## WHAT TO DO
Nothing should differ between your output and the entries below.

## RECORDS TO PROCESS
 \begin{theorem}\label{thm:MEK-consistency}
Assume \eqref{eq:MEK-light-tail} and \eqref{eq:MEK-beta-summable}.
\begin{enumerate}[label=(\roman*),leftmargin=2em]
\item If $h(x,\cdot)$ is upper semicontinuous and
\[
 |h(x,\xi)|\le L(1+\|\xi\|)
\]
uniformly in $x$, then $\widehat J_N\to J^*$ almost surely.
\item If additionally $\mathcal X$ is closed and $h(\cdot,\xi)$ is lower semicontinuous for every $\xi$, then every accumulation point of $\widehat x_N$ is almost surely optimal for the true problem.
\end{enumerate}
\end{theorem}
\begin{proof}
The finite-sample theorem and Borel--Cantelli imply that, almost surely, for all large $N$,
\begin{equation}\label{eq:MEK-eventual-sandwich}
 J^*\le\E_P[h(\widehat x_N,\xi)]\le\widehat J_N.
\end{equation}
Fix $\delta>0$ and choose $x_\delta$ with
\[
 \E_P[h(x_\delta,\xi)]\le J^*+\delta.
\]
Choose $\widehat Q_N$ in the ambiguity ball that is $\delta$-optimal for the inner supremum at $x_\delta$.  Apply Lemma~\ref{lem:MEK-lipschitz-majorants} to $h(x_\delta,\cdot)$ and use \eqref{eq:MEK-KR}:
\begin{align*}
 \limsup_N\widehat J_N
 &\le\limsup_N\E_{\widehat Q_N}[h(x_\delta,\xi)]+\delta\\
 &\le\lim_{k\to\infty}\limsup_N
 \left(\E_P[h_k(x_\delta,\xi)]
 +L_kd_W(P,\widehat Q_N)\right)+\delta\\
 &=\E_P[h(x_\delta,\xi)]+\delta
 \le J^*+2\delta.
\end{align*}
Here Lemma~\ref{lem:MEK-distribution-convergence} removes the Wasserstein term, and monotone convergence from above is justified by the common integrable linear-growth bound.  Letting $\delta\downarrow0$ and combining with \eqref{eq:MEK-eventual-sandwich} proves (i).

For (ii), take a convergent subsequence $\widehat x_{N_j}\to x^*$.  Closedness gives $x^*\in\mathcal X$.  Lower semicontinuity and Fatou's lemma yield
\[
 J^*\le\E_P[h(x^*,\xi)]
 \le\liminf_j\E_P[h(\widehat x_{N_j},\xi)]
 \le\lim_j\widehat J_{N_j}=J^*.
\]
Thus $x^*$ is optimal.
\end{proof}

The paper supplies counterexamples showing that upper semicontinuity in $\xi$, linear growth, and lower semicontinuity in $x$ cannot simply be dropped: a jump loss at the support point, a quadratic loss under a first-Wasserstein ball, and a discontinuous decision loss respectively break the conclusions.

## EXERCISE RESPONSE
 \begin{theorem}\label{thm:MEK-consistency}
Assume \eqref{eq:MEK-light-tail} and \eqref{eq:MEK-beta-summable}.
\begin{enumerate}[label=(\roman*),leftmargin=2em]
\item If $h(x,\cdot)$ is upper semicontinuous and
\[
 |h(x,\xi)|\le L(1+\|\xi\|)
\]
uniformly in $x$, then $\widehat J_N\to J^*$ almost surely.
\item If additionally $\mathcal X$ is closed and $h(\cdot,\xi)$ is lower semicontinuous for every $\xi$, then every accumulation point of $\widehat x_N$ is almost surely optimal for the true problem.
\end{enumerate}
\end{theorem}
\begin{proof}
The finite-sample theorem and Borel--Cantelli imply that, almost surely, for all large $N$,
\begin{equation}\label{eq:MEK-eventual-sandwich}
 J^*\le\E_P[h(\widehat x_N,\xi)]\le\widehat J_N.
\end{equation}
Fix $\delta>0$ and choose $x_\delta$ with
\[
 \E_P[h(x_\delta,\xi)]\le J^*+\delta.
\]
Choose $\widehat Q_N$ in the ambiguity ball that is $\delta$-optimal for the inner supremum at $x_\delta$.  Apply Lemma~\ref{lem:MEK-lipschitz-majorants} to $h(x_\delta,\cdot)$ and use \eqref{eq:MEK-KR}:
\begin{align*}
 \limsup_N\widehat J_N
 &\le\limsup_N\E_{\widehat Q_N}[h(x_\delta,\xi)]+\delta\\
 &\le\lim_{k\to\infty}\limsup_N
 \left(\E_P[h_k(x_\delta,\xi)]
 +L_kd_W(P,\widehat Q_N)\right)+\delta\\
 &=\E_P[h(x_\delta,\xi)]+\delta
 \le J^*+2\delta.
\end{align*}
Here Lemma~\ref{lem:MEK-distribution-convergence} removes the Wasserstein term, and monotone convergence from above is justified by the common integrable linear-growth bound.  Letting $\delta\downarrow0$ and combining with \eqref{eq:MEK-eventual-sandwich} proves (i).

For (ii), take a convergent subsequence $\widehat x_{N_j}\to x^*$.  Closedness gives $x^*\in\mathcal X$.  Lower semicontinuity and Fatou's lemma yield
\[
 J^*\le\E_P[h(x^*,\xi)]
 \le\liminf_j\E_P[h(\widehat x_{N_j},\xi)]
 \le\lim_j\widehat J_{N_j}=J^*.
\]
Thus $x^*$ is optimal.
\end{proof}

The paper supplies counterexamples showing that upper semicontinuity in $\xi$, linear growth, and lower semicontinuity in $x$ cannot simply be dropped: a jump loss at the support point, a quadratic loss under a first-Wasserstein ball, and a discontinuous decision loss respectively break the conclusions.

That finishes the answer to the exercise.